By Mauro Nogarin
According to the Organization for Economic Cooperation and Development (OECD) in 2021, the Mexican economy is expected to have a growth of 5% due to an increase in manufacturing exports and benefiting from the economic recovery of the United States.
Although on one hand there is a strong boost in external demand, with the export of manufactures, on the other hand with less dynamism, consumption and investment have to be reinforced through private investment for a more solid recovery of the Mexican economy.
According to figures from the National Statistics Institute (INEGI) updated at the end of 2020, the construction industry contributed 6.7% of the gross domestic product.
In the annual comparison, in March 2021, the value of production generated by construction companies fell by 10%, while the personnel employed in this sector decreased by 5.9%. Real average wages increased 1.4% in the reference period.
According to a new report from the Mexican Chamber of Construction Industry (CMIC), the sector is stagnant and may worsen if there are no improvements in the second half of 2021.
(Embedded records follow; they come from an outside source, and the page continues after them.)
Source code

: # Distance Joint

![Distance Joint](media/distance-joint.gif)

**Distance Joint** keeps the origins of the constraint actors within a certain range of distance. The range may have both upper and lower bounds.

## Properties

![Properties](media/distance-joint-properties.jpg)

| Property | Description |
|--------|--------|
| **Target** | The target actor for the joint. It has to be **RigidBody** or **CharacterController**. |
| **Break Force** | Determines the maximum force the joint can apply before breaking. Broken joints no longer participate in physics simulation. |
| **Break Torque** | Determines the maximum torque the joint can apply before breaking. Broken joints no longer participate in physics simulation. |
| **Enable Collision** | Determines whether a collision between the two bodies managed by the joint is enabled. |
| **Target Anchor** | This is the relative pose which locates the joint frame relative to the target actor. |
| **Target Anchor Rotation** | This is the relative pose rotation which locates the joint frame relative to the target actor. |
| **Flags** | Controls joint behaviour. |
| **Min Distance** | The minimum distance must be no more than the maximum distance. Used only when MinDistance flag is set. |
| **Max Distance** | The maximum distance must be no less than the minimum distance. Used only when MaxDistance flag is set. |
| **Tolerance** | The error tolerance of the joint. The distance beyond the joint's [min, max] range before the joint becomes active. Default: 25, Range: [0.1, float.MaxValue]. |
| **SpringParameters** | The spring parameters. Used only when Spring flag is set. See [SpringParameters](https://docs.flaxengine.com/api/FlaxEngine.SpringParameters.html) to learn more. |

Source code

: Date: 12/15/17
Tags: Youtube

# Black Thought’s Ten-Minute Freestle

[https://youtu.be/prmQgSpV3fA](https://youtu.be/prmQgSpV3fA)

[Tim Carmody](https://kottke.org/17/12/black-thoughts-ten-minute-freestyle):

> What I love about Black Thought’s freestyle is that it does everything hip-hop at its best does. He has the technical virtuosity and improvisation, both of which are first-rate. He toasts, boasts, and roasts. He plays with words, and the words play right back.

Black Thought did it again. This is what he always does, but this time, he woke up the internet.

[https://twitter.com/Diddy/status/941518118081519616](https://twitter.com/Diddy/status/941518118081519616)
The president of CMIC Puebla, Héctor Sánchez Morales, commented that for the 300 partners, it is even more complicated because a large number of public works tenders have not been launched by the state government and the municipalities that make up the metropolitan area.
During the pandemic in 2020, there was a shortage of materials and those that did have material saw increases of 30% in the prices of products such as copper and steel, with the exception of cement, which remained quite stable because the factories did not stop producing.
The construction sector hopes, if not to recover fully, that it at least does not continue the decreasing trend over the next six months.
The CMIC estimates that in 2020 the Gross Domestic Product (GDP) of the industry fell 15%, in addition to having lost between 200,000 and 300,000 jobs.
However, even with these negative figures, it is forecast that this year the industry will grow 3% in GDP, mainly driven by the plan and the sum of investments that are being developed throughout the year. Positive figures can be seen at the end of the second semester.
Most of the works were not consolidated during the first part of 2021, so the reactivation of the sector with large-scale projects will be slow.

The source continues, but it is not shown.